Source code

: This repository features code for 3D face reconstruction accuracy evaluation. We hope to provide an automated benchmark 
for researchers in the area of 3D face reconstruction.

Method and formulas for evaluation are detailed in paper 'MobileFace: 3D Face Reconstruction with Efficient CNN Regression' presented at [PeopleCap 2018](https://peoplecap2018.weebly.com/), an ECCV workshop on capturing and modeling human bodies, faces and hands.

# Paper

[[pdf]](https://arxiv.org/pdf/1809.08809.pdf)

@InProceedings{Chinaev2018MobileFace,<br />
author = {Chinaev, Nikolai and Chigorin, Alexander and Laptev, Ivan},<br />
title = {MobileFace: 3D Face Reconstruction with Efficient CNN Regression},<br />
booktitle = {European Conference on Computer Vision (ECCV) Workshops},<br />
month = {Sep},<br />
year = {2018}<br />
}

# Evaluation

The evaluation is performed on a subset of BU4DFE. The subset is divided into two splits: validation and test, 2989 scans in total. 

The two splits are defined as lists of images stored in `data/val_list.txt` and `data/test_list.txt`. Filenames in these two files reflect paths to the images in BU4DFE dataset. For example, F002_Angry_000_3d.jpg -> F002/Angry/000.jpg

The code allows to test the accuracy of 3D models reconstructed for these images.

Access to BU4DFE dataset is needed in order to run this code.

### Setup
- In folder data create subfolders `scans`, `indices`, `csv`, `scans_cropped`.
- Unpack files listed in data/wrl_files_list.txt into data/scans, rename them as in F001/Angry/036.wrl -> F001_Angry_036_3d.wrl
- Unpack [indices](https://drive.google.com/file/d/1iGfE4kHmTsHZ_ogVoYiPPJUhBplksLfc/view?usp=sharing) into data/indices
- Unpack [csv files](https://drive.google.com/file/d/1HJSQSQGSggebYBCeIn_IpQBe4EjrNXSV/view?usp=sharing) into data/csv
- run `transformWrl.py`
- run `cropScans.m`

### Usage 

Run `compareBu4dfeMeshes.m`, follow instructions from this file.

[EXERCISE]: Filter the listing above, keeping only the lines with "images".

[SOLUTION]:
The two splits are defined as lists of images stored in `data/val_list.txt` and `data/test_list.txt`. Filenames in these two files reflect paths to the images in BU4DFE dataset. For example, F002_Angry_000_3d.jpg -> F002/Angry/000.jpg
The code allows to test the accuracy of 3D models reconstructed for these images.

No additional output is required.